▸ Data records

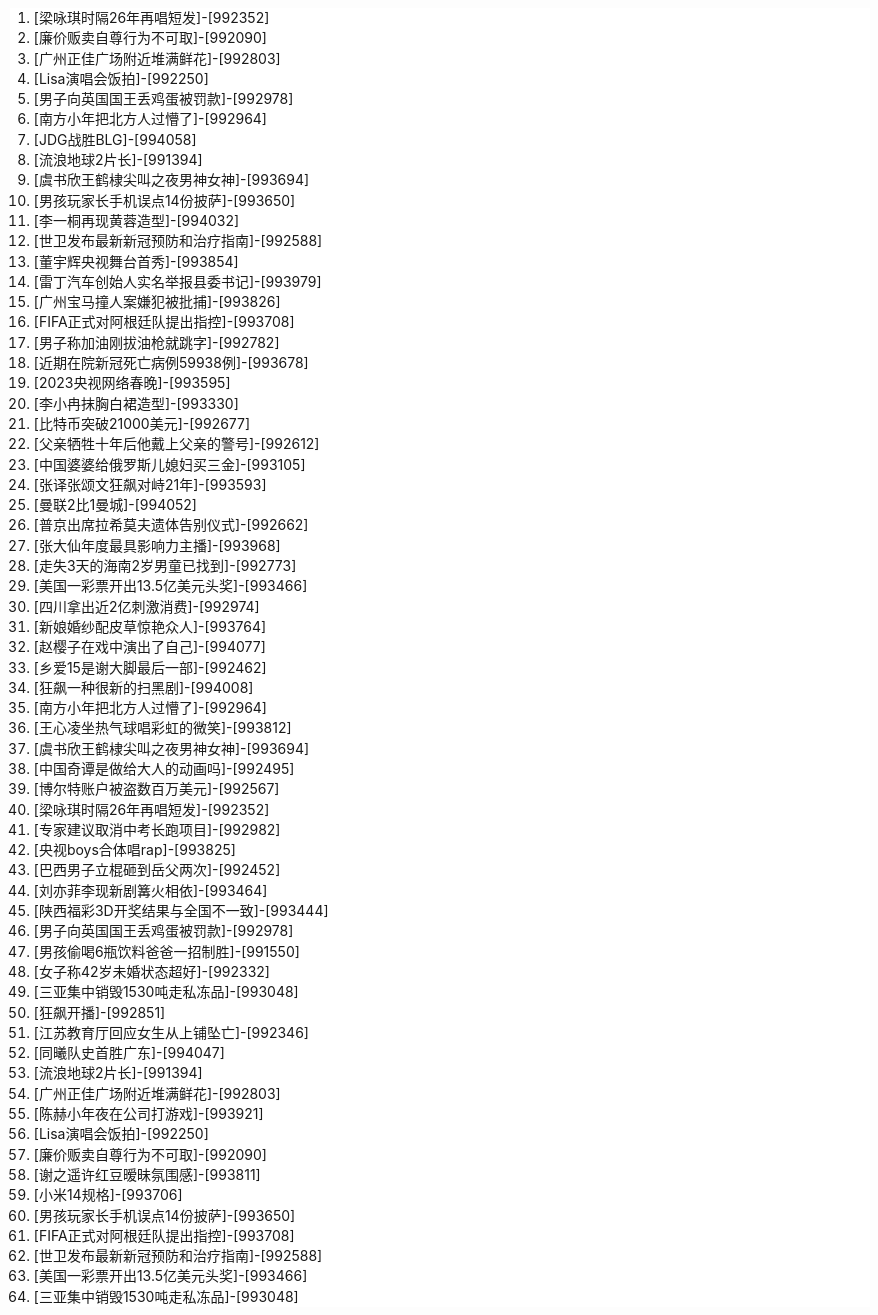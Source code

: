 1. [梁咏琪时隔26年再唱短发]-[992352]
1. [廉价贩卖自尊行为不可取]-[992090]
1. [广州正佳广场附近堆满鲜花]-[992803]
1. [Lisa演唱会饭拍]-[992250]
1. [男子向英国国王丢鸡蛋被罚款]-[992978]
1. [南方小年把北方人过懵了]-[992964]
1. [JDG战胜BLG]-[994058]
1. [流浪地球2片长]-[991394]
1. [虞书欣王鹤棣尖叫之夜男神女神]-[993694]
1. [男孩玩家长手机误点14份披萨]-[993650]
1. [李一桐再现黄蓉造型]-[994032]
1. [世卫发布最新新冠预防和治疗指南]-[992588]
1. [董宇辉央视舞台首秀]-[993854]
1. [雷丁汽车创始人实名举报县委书记]-[993979]
1. [广州宝马撞人案嫌犯被批捕]-[993826]
1. [FIFA正式对阿根廷队提出指控]-[993708]
1. [男子称加油刚拔油枪就跳字]-[992782]
1. [近期在院新冠死亡病例59938例]-[993678]
1. [2023央视网络春晚]-[993595]
1. [李小冉抹胸白裙造型]-[993330]
1. [比特币突破21000美元]-[992677]
1. [父亲牺牲十年后他戴上父亲的警号]-[992612]
1. [中国婆婆给俄罗斯儿媳妇买三金]-[993105]
1. [张译张颂文狂飙对峙21年]-[993593]
1. [曼联2比1曼城]-[994052]
1. [普京出席拉希莫夫遗体告别仪式]-[992662]
1. [张大仙年度最具影响力主播]-[993968]
1. [走失3天的海南2岁男童已找到]-[992773]
1. [美国一彩票开出13.5亿美元头奖]-[993466]
1. [四川拿出近2亿刺激消费]-[992974]
1. [新娘婚纱配皮草惊艳众人]-[993764]
1. [赵樱子在戏中演出了自己]-[994077]
1. [乡爱15是谢大脚最后一部]-[992462]
1. [狂飙一种很新的扫黑剧]-[994008]
1. [南方小年把北方人过懵了]-[992964]
1. [王心凌坐热气球唱彩虹的微笑]-[993812]
1. [虞书欣王鹤棣尖叫之夜男神女神]-[993694]
1. [中国奇谭是做给大人的动画吗]-[992495]
1. [博尔特账户被盗数百万美元]-[992567]
1. [梁咏琪时隔26年再唱短发]-[992352]
1. [专家建议取消中考长跑项目]-[992982]
1. [央视boys合体唱rap]-[993825]
1. [巴西男子立棍砸到岳父两次]-[992452]
1. [刘亦菲李现新剧篝火相依]-[993464]
1. [陕西福彩3D开奖结果与全国不一致]-[993444]
1. [男子向英国国王丢鸡蛋被罚款]-[992978]
1. [男孩偷喝6瓶饮料爸爸一招制胜]-[991550]
1. [女子称42岁未婚状态超好]-[992332]
1. [三亚集中销毁1530吨走私冻品]-[993048]
1. [狂飙开播]-[992851]
1. [江苏教育厅回应女生从上铺坠亡]-[992346]
1. [同曦队史首胜广东]-[994047]
1. [流浪地球2片长]-[991394]
1. [广州正佳广场附近堆满鲜花]-[992803]
1. [陈赫小年夜在公司打游戏]-[993921]
1. [Lisa演唱会饭拍]-[992250]
1. [廉价贩卖自尊行为不可取]-[992090]
1. [谢之遥许红豆暧昧氛围感]-[993811]
1. [小米14规格]-[993706]
1. [男孩玩家长手机误点14份披萨]-[993650]
1. [FIFA正式对阿根廷队提出指控]-[993708]
1. [世卫发布最新新冠预防和治疗指南]-[992588]
1. [美国一彩票开出13.5亿美元头奖]-[993466]
1. [三亚集中销毁1530吨走私冻品]-[993048]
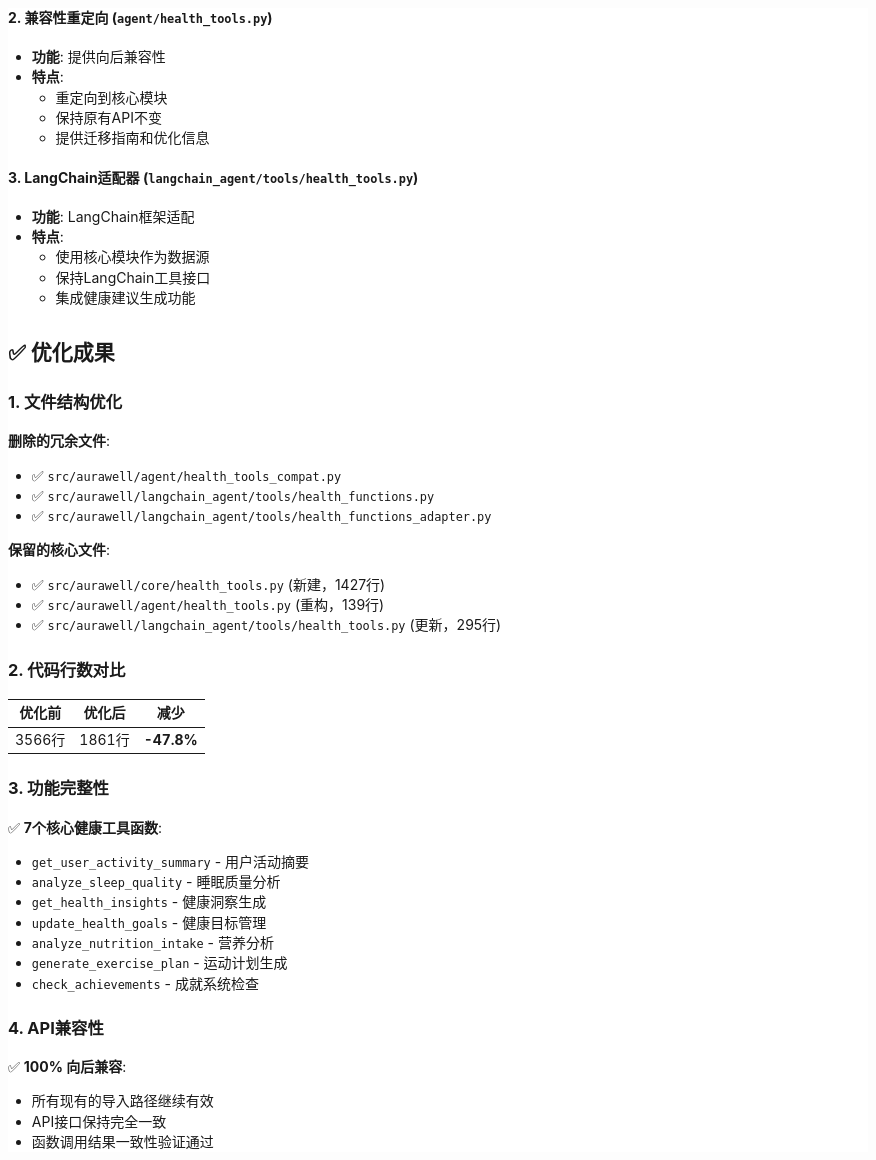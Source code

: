 #### 2. 兼容性重定向 (`agent/health_tools.py`)
- **功能**: 提供向后兼容性
- **特点**:
  - 重定向到核心模块
  - 保持原有API不变
  - 提供迁移指南和优化信息

#### 3. LangChain适配器 (`langchain_agent/tools/health_tools.py`)
- **功能**: LangChain框架适配
- **特点**:
  - 使用核心模块作为数据源
  - 保持LangChain工具接口
  - 集成健康建议生成功能

## ✅ 优化成果

### 1. 文件结构优化
**删除的冗余文件**:
- ✅ `src/aurawell/agent/health_tools_compat.py`
- ✅ `src/aurawell/langchain_agent/tools/health_functions.py`
- ✅ `src/aurawell/langchain_agent/tools/health_functions_adapter.py`

**保留的核心文件**:
- ✅ `src/aurawell/core/health_tools.py` (新建，1427行)
- ✅ `src/aurawell/agent/health_tools.py` (重构，139行)
- ✅ `src/aurawell/langchain_agent/tools/health_tools.py` (更新，295行)

### 2. 代码行数对比
| 优化前 | 优化后 | 减少 |
|--------|--------|------|
| 3566行 | 1861行 | **-47.8%** |

### 3. 功能完整性
✅ **7个核心健康工具函数**:
- `get_user_activity_summary` - 用户活动摘要
- `analyze_sleep_quality` - 睡眠质量分析  
- `get_health_insights` - 健康洞察生成
- `update_health_goals` - 健康目标管理
- `analyze_nutrition_intake` - 营养分析
- `generate_exercise_plan` - 运动计划生成
- `check_achievements` - 成就系统检查

### 4. API兼容性
✅ **100% 向后兼容**:
- 所有现有的导入路径继续有效
- API接口保持完全一致
- 函数调用结果一致性验证通过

▸ Problem details
In the copy you write, the data above must appear exactly, with no pictures.

▸ Written reply
Source code

: 1. [梁咏琪时隔26年再唱短发]-[992352]
1. [廉价贩卖自尊行为不可取]-[992090]
1. [广州正佳广场附近堆满鲜花]-[992803]
1. [Lisa演唱会饭拍]-[992250]
1. [男子向英国国王丢鸡蛋被罚款]-[992978]
1. [南方小年把北方人过懵了]-[992964]
1. [JDG战胜BLG]-[994058]
1. [流浪地球2片长]-[991394]
1. [虞书欣王鹤棣尖叫之夜男神女神]-[993694]
1. [男孩玩家长手机误点14份披萨]-[993650]
1. [李一桐再现黄蓉造型]-[994032]
1. [世卫发布最新新冠预防和治疗指南]-[992588]
1. [董宇辉央视舞台首秀]-[993854]
1. [雷丁汽车创始人实名举报县委书记]-[993979]
1. [广州宝马撞人案嫌犯被批捕]-[993826]
1. [FIFA正式对阿根廷队提出指控]-[993708]
1. [男子称加油刚拔油枪就跳字]-[992782]
1. [近期在院新冠死亡病例59938例]-[993678]
1. [2023央视网络春晚]-[993595]
1. [李小冉抹胸白裙造型]-[993330]
1. [比特币突破21000美元]-[992677]
1. [父亲牺牲十年后他戴上父亲的警号]-[992612]
1. [中国婆婆给俄罗斯儿媳妇买三金]-[993105]
1. [张译张颂文狂飙对峙21年]-[993593]
1. [曼联2比1曼城]-[994052]
1. [普京出席拉希莫夫遗体告别仪式]-[992662]
1. [张大仙年度最具影响力主播]-[993968]
1. [走失3天的海南2岁男童已找到]-[992773]
1. [美国一彩票开出13.5亿美元头奖]-[993466]
1. [四川拿出近2亿刺激消费]-[992974]
1. [新娘婚纱配皮草惊艳众人]-[993764]
1. [赵樱子在戏中演出了自己]-[994077]
1. [乡爱15是谢大脚最后一部]-[992462]
1. [狂飙一种很新的扫黑剧]-[994008]
1. [南方小年把北方人过懵了]-[992964]
1. [王心凌坐热气球唱彩虹的微笑]-[993812]
1. [虞书欣王鹤棣尖叫之夜男神女神]-[993694]
1. [中国奇谭是做给大人的动画吗]-[992495]
1. [博尔特账户被盗数百万美元]-[992567]
1. [梁咏琪时隔26年再唱短发]-[992352]
1. [专家建议取消中考长跑项目]-[992982]
1. [央视boys合体唱rap]-[993825]
1. [巴西男子立棍砸到岳父两次]-[992452]
1. [刘亦菲李现新剧篝火相依]-[993464]
1. [陕西福彩3D开奖结果与全国不一致]-[993444]
1. [男子向英国国王丢鸡蛋被罚款]-[992978]
1. [男孩偷喝6瓶饮料爸爸一招制胜]-[991550]
1. [女子称42岁未婚状态超好]-[992332]
1. [三亚集中销毁1530吨走私冻品]-[993048]
1. [狂飙开播]-[992851]
1. [江苏教育厅回应女生从上铺坠亡]-[992346]
1. [同曦队史首胜广东]-[994047]
1. [流浪地球2片长]-[991394]
1. [广州正佳广场附近堆满鲜花]-[992803]
1. [陈赫小年夜在公司打游戏]-[993921]
1. [Lisa演唱会饭拍]-[992250]
1. [廉价贩卖自尊行为不可取]-[992090]
1. [谢之遥许红豆暧昧氛围感]-[993811]
1. [小米14规格]-[993706]
1. [男孩玩家长手机误点14份披萨]-[993650]
1. [FIFA正式对阿根廷队提出指控]-[993708]
1. [世卫发布最新新冠预防和治疗指南]-[992588]
1. [美国一彩票开出13.5亿美元头奖]-[993466]
1. [三亚集中销毁1530吨走私冻品]-[993048]
Source code

: #### 2. 兼容性重定向 (`agent/health_tools.py`)
- **功能**: 提供向后兼容性
- **特点**:
  - 重定向到核心模块
  - 保持原有API不变
  - 提供迁移指南和优化信息

#### 3. LangChain适配器 (`langchain_agent/tools/health_tools.py`)
- **功能**: LangChain框架适配
- **特点**:
  - 使用核心模块作为数据源
  - 保持LangChain工具接口
  - 集成健康建议生成功能

## ✅ 优化成果

### 1. 文件结构优化
**删除的冗余文件**:
- ✅ `src/aurawell/agent/health_tools_compat.py`
- ✅ `src/aurawell/langchain_agent/tools/health_functions.py`
- ✅ `src/aurawell/langchain_agent/tools/health_functions_adapter.py`

**保留的核心文件**:
- ✅ `src/aurawell/core/health_tools.py` (新建，1427行)
- ✅ `src/aurawell/agent/health_tools.py` (重构，139行)
- ✅ `src/aurawell/langchain_agent/tools/health_tools.py` (更新，295行)

### 2. 代码行数对比
| 优化前 | 优化后 | 减少 |
|--------|--------|------|
| 3566行 | 1861行 | **-47.8%** |

### 3. 功能完整性
✅ **7个核心健康工具函数**:
- `get_user_activity_summary` - 用户活动摘要
- `analyze_sleep_quality` - 睡眠质量分析  
- `get_health_insights` - 健康洞察生成
- `update_health_goals` - 健康目标管理
- `analyze_nutrition_intake` - 营养分析
- `generate_exercise_plan` - 运动计划生成
- `check_achievements` - 成就系统检查

### 4. API兼容性
✅ **100% 向后兼容**:
- 所有现有的导入路径继续有效
- API接口保持完全一致
- 函数调用结果一致性验证通过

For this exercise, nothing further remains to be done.